• **Work to complete**
For the listing below, give the number of lines that contain the word "istep" and no other text.

______

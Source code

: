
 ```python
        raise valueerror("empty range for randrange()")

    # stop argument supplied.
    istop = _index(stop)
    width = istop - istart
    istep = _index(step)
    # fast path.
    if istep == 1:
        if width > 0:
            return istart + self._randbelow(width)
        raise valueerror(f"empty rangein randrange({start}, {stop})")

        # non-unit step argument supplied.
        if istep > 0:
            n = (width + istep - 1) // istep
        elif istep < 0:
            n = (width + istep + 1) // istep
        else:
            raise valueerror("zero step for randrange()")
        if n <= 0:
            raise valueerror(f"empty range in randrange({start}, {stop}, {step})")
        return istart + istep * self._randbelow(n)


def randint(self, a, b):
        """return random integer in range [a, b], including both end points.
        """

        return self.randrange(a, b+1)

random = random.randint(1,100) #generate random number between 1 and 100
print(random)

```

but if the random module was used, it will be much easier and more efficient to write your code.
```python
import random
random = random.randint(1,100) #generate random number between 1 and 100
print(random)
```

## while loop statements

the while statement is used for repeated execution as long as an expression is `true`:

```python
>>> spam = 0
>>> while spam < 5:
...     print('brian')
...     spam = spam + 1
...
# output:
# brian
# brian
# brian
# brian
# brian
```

______

• **Solved exercise**
7